Some critics accuse her of violating the conservative values of a predominantly Muslim society, while others are firmly in solidarity with her.
In recent years, Egypt has witnessed several cases in which women have been the subject of smear campaigns on social media, prompting angry demands that those responsible be held accountable.
It comes as rights groups warn of a growing crackdown on freedom in the increasingly conservative North African nation since President Abdel Fattah el-Sisi took office in 2014.
Youssef, in a recent interview with a private TV channel, said she was “happy” during the trip and her movements were “spontaneous”.
Other colleagues danced alongside him on the boat in the sun, some waving their hands in the air. “We were all dancing,” she said.
But after the video was shared online, some of those who watched it provided scathing comments about what they considered “inappropriate” behavior.
Twitter user Jihad al-Qalyubi said the teacher’s actions were “shameful”.
Another, Ahmed al-Beheiry, said he “couldn’t imagine how a married woman would dance in that obscene way”.
But – in a country where 90% of women aged 18 to 39 said they had been stalked in 2019, according to a survey by the Arab Barometer research network – others lent their support.
After the video went viral, Egypt’s Ministry of Education in the Dakahlia region – northeast of Cairo – referred the teacher to a disciplinary committee, where she was fired from her job in the city of Mansoura.

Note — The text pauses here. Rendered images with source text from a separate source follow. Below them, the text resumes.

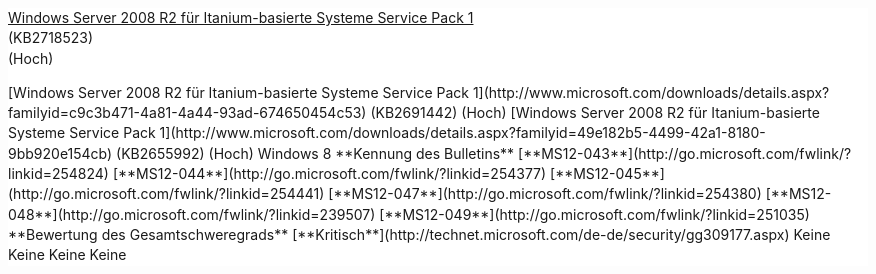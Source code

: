 [Windows Server 2008 R2 für Itanium-basierte Systeme Service Pack 1](http://www.microsoft.com/downloads/details.aspx?familyid=772f2975-065d-44f3-adf8-82188bd43196)  
(KB2718523)  
(Hoch)
</td>
<td style="border:1px solid black;">
[Windows Server 2008 R2 für Itanium-basierte Systeme Service Pack 1](http://www.microsoft.com/downloads/details.aspx?familyid=c9c3b471-4a81-4a44-93ad-674650454c53)  
(KB2691442)  
(Hoch)
</td>
<td style="border:1px solid black;">
[Windows Server 2008 R2 für Itanium-basierte Systeme Service Pack 1](http://www.microsoft.com/downloads/details.aspx?familyid=49e182b5-4499-42a1-8180-9bb920e154cb)  
(KB2655992)  
(Hoch)
</td>
</tr>
<tr>
<th colspan="7">
Windows 8
</th>
</tr>
<tr>
<td style="border:1px solid black;">
**Kennung des Bulletins**
</td>
<td style="border:1px solid black;">
[**MS12-043**](http://go.microsoft.com/fwlink/?linkid=254824)
</td>
<td style="border:1px solid black;">
[**MS12-044**](http://go.microsoft.com/fwlink/?linkid=254377)
</td>
<td style="border:1px solid black;">
[**MS12-045**](http://go.microsoft.com/fwlink/?linkid=254441)
</td>
<td style="border:1px solid black;">
[**MS12-047**](http://go.microsoft.com/fwlink/?linkid=254380)
</td>
<td style="border:1px solid black;">
[**MS12-048**](http://go.microsoft.com/fwlink/?linkid=239507)
</td>
<td style="border:1px solid black;">
[**MS12-049**](http://go.microsoft.com/fwlink/?linkid=251035)
</td>
</tr>
<tr class="alternateRow">
<td style="border:1px solid black;">
**Bewertung des Gesamtschweregrads**
</td>
<td style="border:1px solid black;">
[**Kritisch**](http://technet.microsoft.com/de-de/security/gg309177.aspx)
</td>
<td style="border:1px solid black;">
Keine
</td>
<td style="border:1px solid black;">
Keine
</td>
<td style="border:1px solid black;">
Keine
</td>
<td style="border:1px solid black;">
Keine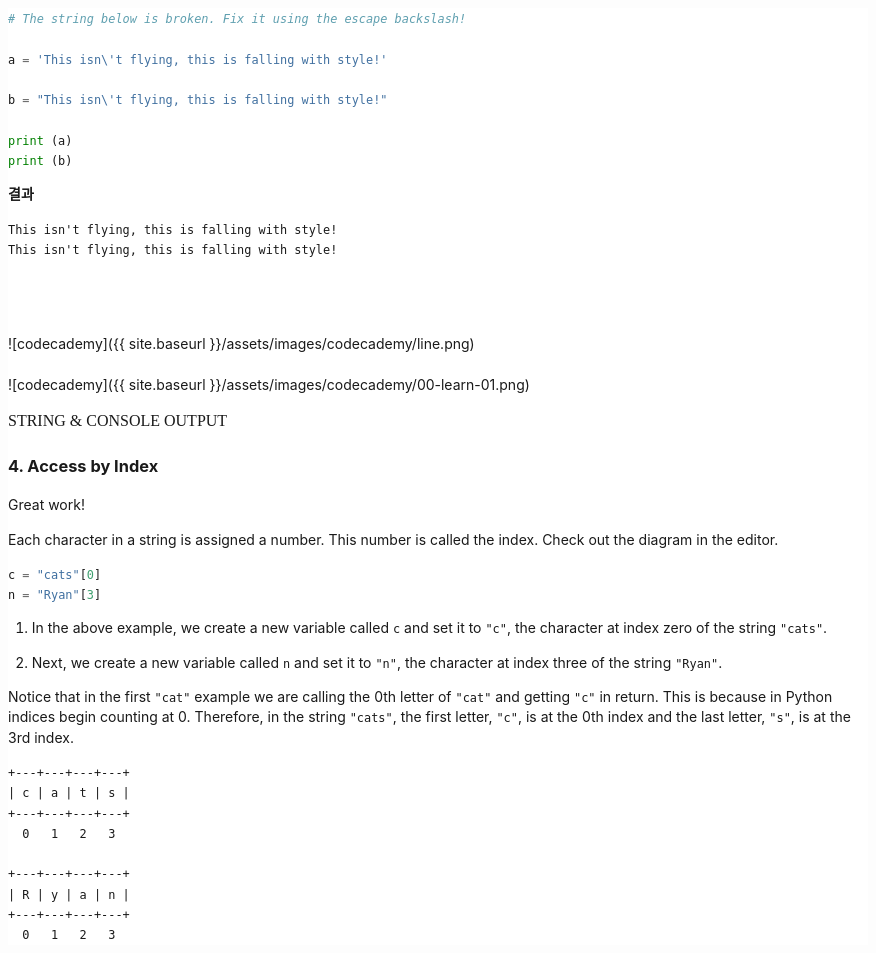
 ```python
# The string below is broken. Fix it using the escape backslash!

a = 'This isn\'t flying, this is falling with style!'

b = "This isn\'t flying, this is falling with style!"

print (a)
print (b)

```

**결과**
```
This isn't flying, this is falling with style!
This isn't flying, this is falling with style!
```    
<p style="page-break-before: always;"></p>
<br>
<br>    
<br>    
![codecademy]({{ site.baseurl }}/assets/images/codecademy/line.png)   
<br>
<br>
![codecademy]({{ site.baseurl }}/assets/images/codecademy/00-learn-01.png)    

<font size="3"  face="돋움">STRING & CONSOLE OUTPUT</font> 

### 4. Access by Index    

Great work!

Each character in a string is assigned a number. This number is called the index. Check out the diagram in the editor.
```python
c = "cats"[0]
n = "Ryan"[3]
```
1. In the above example, we create a new variable called `c` and set it to `"c"`, the character at index zero of the string `"cats"`.

2. Next, we create a new variable called `n` and set it to `"n"`, the character at index three of the string `"Ryan"`.

Notice that in the first `"cat"` example we are calling the 0th letter of `"cat"` and getting `"c"` in return. This is because in Python indices begin counting at 0. Therefore, in the string `"cats"`, the first letter, `"c"`, is at the 0th index and the last letter, `"s"`, is at the 3rd index.

```
+---+---+---+---+
| c | a | t | s |
+---+---+---+---+
  0   1   2   3  

+---+---+---+---+
| R | y | a | n |
+---+---+---+---+
  0   1   2   3  
```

Amid a subsequent outcry, she was reinstated this week.
Nihad Abu al-Qumsan, director of the Egyptian Center for Women’s Rights, came to the teacher’s defense and offered her a job.
“We will ask the court what the correct dance rules are – so that all women follow the correct rules if they dance at their brother’s or son’s weddings, or at birthday parties,” Qumsan said sarcastically.

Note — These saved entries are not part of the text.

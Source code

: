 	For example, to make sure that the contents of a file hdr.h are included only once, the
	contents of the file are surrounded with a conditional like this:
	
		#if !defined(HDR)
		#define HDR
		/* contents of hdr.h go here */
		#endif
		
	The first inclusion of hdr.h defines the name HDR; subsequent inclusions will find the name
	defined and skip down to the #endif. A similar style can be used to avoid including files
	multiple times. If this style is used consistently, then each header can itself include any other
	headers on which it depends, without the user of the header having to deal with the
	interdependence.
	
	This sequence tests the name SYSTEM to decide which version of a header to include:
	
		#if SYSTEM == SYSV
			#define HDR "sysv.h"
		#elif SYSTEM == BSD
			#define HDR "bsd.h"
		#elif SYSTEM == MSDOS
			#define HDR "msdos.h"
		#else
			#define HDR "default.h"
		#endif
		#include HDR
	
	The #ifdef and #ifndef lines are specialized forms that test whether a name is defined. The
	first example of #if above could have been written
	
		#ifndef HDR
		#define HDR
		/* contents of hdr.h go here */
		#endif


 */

The fact that Youssef’s husband also divorced after watching the video prompted an angry reaction from popular Egyptian actress Sumaya al-Khashab, saying it showed a double standard.

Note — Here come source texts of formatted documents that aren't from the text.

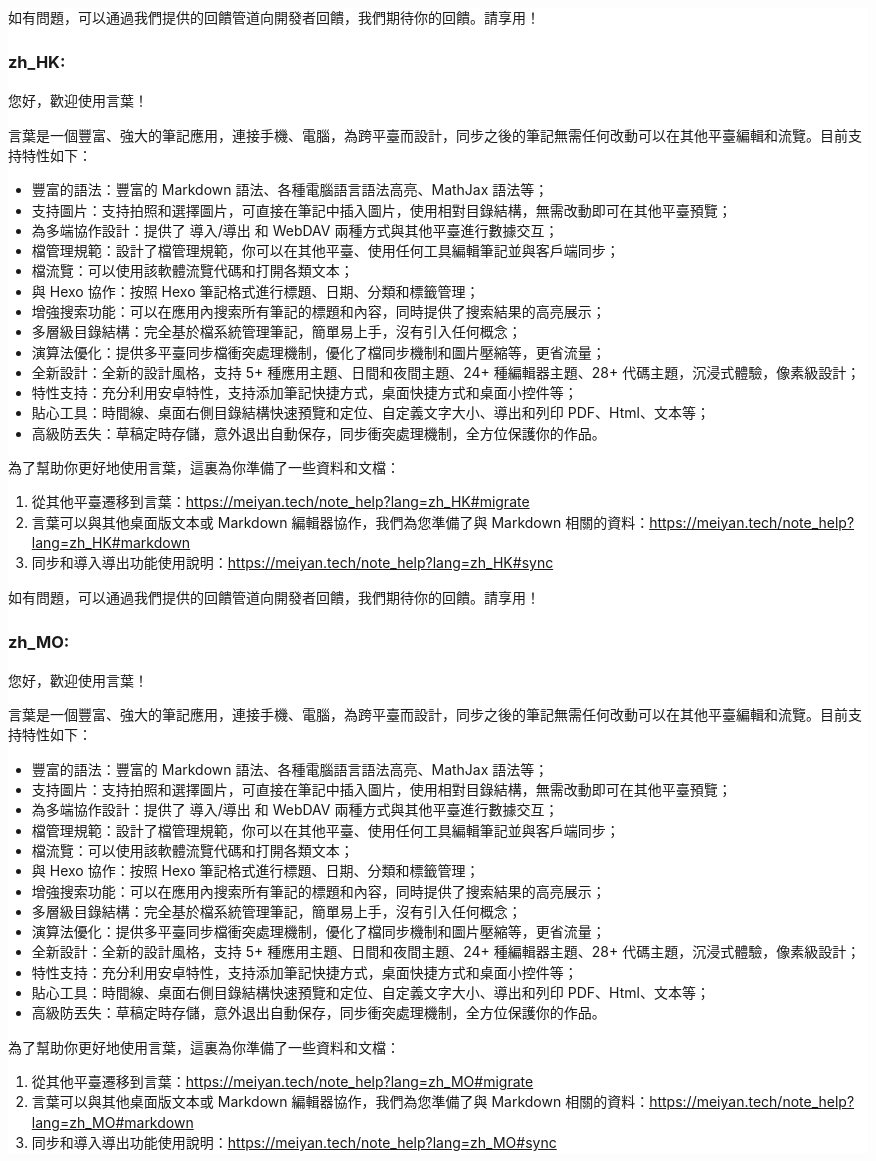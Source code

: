 如有問題，可以通過我們提供的回饋管道向開發者回饋，我們期待你的回饋。請享用！

### zh_HK:

您好，歡迎使用言葉！

言葉是一個豐富、強大的筆記應用，連接手機、電腦，為跨平臺而設計，同步之後的筆記無需任何改動可以在其他平臺編輯和流覽。目前支持特性如下：

* 豐富的語法：豐富的 Markdown 語法、各種電腦語言語法高亮、MathJax 語法等；
* 支持圖片：支持拍照和選擇圖片，可直接在筆記中插入圖片，使用相對目錄結構，無需改動即可在其他平臺預覽；
* 為多端協作設計：提供了 導入/導出 和 WebDAV 兩種方式與其他平臺進行數據交互；
* 檔管理規範：設計了檔管理規範，你可以在其他平臺、使用任何工具編輯筆記並與客戶端同步；
* 檔流覽：可以使用該軟體流覽代碼和打開各類文本；
* 與 Hexo 協作：按照 Hexo 筆記格式進行標題、日期、分類和標籤管理；
* 增強搜索功能：可以在應用內搜索所有筆記的標題和內容，同時提供了搜索結果的高亮展示；
* 多層級目錄結構：完全基於檔系統管理筆記，簡單易上手，沒有引入任何概念；
* 演算法優化：提供多平臺同步檔衝突處理機制，優化了檔同步機制和圖片壓縮等，更省流量；
* 全新設計：全新的設計風格，支持 5+ 種應用主題、日間和夜間主題、24+ 種編輯器主題、28+ 代碼主題，沉浸式體驗，像素級設計；
* 特性支持：充分利用安卓特性，支持添加筆記快捷方式，桌面快捷方式和桌面小控件等；
* 貼心工具：時間線、桌面右側目錄結構快速預覽和定位、自定義文字大小、導出和列印 PDF、Html、文本等；
* 高級防丟失：草稿定時存儲，意外退出自動保存，同步衝突處理機制，全方位保護你的作品。

為了幫助你更好地使用言葉，這裏為你準備了一些資料和文檔：
1. 從其他平臺遷移到言葉：https://meiyan.tech/note_help?lang=zh_HK#migrate
2. 言葉可以與其他桌面版文本或 Markdown 編輯器協作，我們為您準備了與 Markdown 相關的資料：https://meiyan.tech/note_help?lang=zh_HK#markdown
3. 同步和導入導出功能使用說明：https://meiyan.tech/note_help?lang=zh_HK#sync

如有問題，可以通過我們提供的回饋管道向開發者回饋，我們期待你的回饋。請享用！

### zh_MO:

您好，歡迎使用言葉！

言葉是一個豐富、強大的筆記應用，連接手機、電腦，為跨平臺而設計，同步之後的筆記無需任何改動可以在其他平臺編輯和流覽。目前支持特性如下：

* 豐富的語法：豐富的 Markdown 語法、各種電腦語言語法高亮、MathJax 語法等；
* 支持圖片：支持拍照和選擇圖片，可直接在筆記中插入圖片，使用相對目錄結構，無需改動即可在其他平臺預覽；
* 為多端協作設計：提供了 導入/導出 和 WebDAV 兩種方式與其他平臺進行數據交互；
* 檔管理規範：設計了檔管理規範，你可以在其他平臺、使用任何工具編輯筆記並與客戶端同步；
* 檔流覽：可以使用該軟體流覽代碼和打開各類文本；
* 與 Hexo 協作：按照 Hexo 筆記格式進行標題、日期、分類和標籤管理；
* 增強搜索功能：可以在應用內搜索所有筆記的標題和內容，同時提供了搜索結果的高亮展示；
* 多層級目錄結構：完全基於檔系統管理筆記，簡單易上手，沒有引入任何概念；
* 演算法優化：提供多平臺同步檔衝突處理機制，優化了檔同步機制和圖片壓縮等，更省流量；
* 全新設計：全新的設計風格，支持 5+ 種應用主題、日間和夜間主題、24+ 種編輯器主題、28+ 代碼主題，沉浸式體驗，像素級設計；
* 特性支持：充分利用安卓特性，支持添加筆記快捷方式，桌面快捷方式和桌面小控件等；
* 貼心工具：時間線、桌面右側目錄結構快速預覽和定位、自定義文字大小、導出和列印 PDF、Html、文本等；
* 高級防丟失：草稿定時存儲，意外退出自動保存，同步衝突處理機制，全方位保護你的作品。

為了幫助你更好地使用言葉，這裏為你準備了一些資料和文檔：
1. 從其他平臺遷移到言葉：https://meiyan.tech/note_help?lang=zh_MO#migrate
2. 言葉可以與其他桌面版文本或 Markdown 編輯器協作，我們為您準備了與 Markdown 相關的資料：https://meiyan.tech/note_help?lang=zh_MO#markdown
3. 同步和導入導出功能使用說明：https://meiyan.tech/note_help?lang=zh_MO#sync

“Why don’t men take back their wives? Khashab asked.
“There are so many women who stand by their men even when they go to jail, for example, or who don’t abandon their husbands when their conditions deteriorate,” she added.
Youssef told Egyptian newspaper Al-Watan that she did not know who posted the video online, but had vowed to sue those who “defamed and destroyed her house”.
This is not the first case of online shaming to have sparked anger in Egypt.
Two young men were arrested this week after a 17-year-old schoolgirl took her own life last month.
She swallowed poison after being blackmailed with digitally altered photos after apparently refusing to have an affair with them.
And in July 2021, a Cairo court sentenced two women to six and 10 years in prison for “undermining public morals” after posting videos on social media channel TikTok.
They were among a dozen social media “influencers” arrested in 2020 for “undermining societal values” in Egypt.
Opinions change; Egypt has long been considered the birthplace of belly dancing, but several belly dancers and pop singers have been targeted in recent years for content online deemed too racy or suggestive.
Egypt has seen its community of local dancers dwindle, largely due to the growing prominence of the profession as the country has become more conservative over the past half-century – and a growing crackdown on freedoms.